Your goal - Look through the entries below. Report each line that has the word "images" in it.

Data for the task -
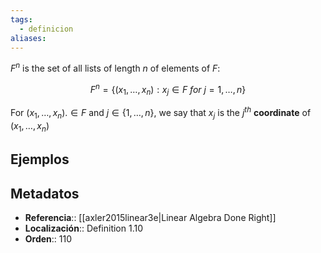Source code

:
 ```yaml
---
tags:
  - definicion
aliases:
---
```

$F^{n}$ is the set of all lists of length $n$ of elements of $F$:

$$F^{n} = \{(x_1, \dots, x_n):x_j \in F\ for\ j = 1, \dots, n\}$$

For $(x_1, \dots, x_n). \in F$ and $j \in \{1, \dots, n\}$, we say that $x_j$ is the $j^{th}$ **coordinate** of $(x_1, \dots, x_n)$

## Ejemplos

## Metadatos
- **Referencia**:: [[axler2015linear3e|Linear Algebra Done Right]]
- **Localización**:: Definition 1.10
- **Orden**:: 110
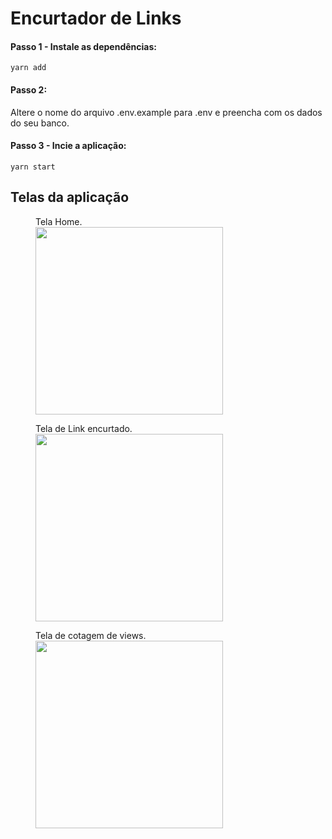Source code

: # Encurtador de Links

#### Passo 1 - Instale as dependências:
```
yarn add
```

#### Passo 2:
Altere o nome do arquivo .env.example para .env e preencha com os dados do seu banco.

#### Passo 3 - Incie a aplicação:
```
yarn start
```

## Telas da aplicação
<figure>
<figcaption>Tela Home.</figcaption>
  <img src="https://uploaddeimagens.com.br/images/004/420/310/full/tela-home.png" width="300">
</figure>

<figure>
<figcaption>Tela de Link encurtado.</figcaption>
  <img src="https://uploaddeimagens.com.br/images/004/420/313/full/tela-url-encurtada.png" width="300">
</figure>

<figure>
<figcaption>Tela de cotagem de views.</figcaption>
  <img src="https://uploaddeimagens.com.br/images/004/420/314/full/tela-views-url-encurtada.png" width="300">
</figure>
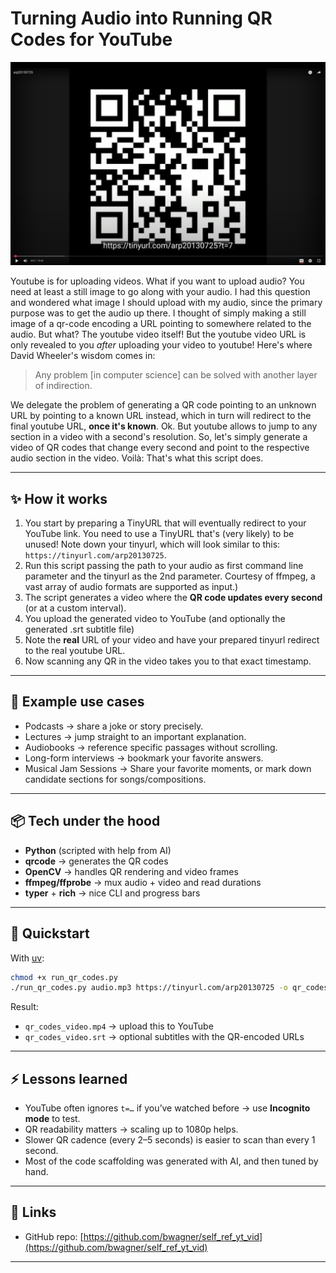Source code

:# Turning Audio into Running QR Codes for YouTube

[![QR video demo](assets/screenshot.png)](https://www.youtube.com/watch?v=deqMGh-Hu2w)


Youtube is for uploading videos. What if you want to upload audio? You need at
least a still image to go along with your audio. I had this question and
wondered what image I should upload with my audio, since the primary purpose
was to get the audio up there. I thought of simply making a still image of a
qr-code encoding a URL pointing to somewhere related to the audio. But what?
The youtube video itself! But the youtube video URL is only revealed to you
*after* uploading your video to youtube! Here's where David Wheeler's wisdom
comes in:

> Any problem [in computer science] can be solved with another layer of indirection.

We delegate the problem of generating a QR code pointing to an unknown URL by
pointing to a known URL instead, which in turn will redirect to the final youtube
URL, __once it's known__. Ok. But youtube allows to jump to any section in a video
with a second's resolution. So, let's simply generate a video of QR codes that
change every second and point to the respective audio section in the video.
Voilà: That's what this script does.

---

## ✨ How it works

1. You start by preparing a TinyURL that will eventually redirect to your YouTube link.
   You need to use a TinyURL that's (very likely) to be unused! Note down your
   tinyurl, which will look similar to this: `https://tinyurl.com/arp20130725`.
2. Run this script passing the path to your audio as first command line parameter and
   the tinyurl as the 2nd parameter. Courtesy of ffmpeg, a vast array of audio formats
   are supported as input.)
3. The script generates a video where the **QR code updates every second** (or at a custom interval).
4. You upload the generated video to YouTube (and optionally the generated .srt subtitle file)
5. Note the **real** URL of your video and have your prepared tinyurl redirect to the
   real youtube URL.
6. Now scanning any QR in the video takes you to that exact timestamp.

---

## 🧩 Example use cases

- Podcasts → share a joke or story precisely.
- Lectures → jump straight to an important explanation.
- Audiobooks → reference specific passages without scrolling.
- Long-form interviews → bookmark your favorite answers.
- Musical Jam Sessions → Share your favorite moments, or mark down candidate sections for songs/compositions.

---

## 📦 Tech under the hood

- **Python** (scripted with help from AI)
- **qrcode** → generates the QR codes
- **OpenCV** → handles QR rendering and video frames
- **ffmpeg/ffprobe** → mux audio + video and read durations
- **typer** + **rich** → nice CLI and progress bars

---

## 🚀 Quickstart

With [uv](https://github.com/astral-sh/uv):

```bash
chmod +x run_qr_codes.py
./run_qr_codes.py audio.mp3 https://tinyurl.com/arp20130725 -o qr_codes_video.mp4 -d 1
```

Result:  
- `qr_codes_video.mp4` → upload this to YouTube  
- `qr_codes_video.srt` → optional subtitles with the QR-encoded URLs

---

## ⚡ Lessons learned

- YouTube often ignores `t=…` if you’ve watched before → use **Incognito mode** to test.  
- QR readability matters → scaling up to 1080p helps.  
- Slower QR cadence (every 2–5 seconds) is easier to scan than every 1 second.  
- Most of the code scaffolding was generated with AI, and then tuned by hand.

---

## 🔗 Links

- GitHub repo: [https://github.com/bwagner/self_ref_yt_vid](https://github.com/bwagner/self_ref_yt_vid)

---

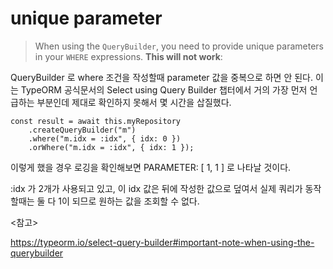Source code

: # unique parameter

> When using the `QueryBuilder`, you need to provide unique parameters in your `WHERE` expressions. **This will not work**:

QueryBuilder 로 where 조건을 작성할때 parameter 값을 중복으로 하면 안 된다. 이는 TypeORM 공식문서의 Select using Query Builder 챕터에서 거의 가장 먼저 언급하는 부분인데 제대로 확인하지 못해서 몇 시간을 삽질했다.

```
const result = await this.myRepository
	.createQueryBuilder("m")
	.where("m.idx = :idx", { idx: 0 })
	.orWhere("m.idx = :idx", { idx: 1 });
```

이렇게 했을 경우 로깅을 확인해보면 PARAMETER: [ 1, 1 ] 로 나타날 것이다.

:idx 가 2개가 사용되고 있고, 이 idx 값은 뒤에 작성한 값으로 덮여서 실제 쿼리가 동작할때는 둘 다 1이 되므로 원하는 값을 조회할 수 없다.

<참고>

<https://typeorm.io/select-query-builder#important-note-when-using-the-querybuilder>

Response to this exercise -
  <img src="https://uploaddeimagens.com.br/images/004/420/310/full/tela-home.png" width="300">
  <img src="https://uploaddeimagens.com.br/images/004/420/313/full/tela-url-encurtada.png" width="300">
  <img src="https://uploaddeimagens.com.br/images/004/420/314/full/tela-views-url-encurtada.png" width="300">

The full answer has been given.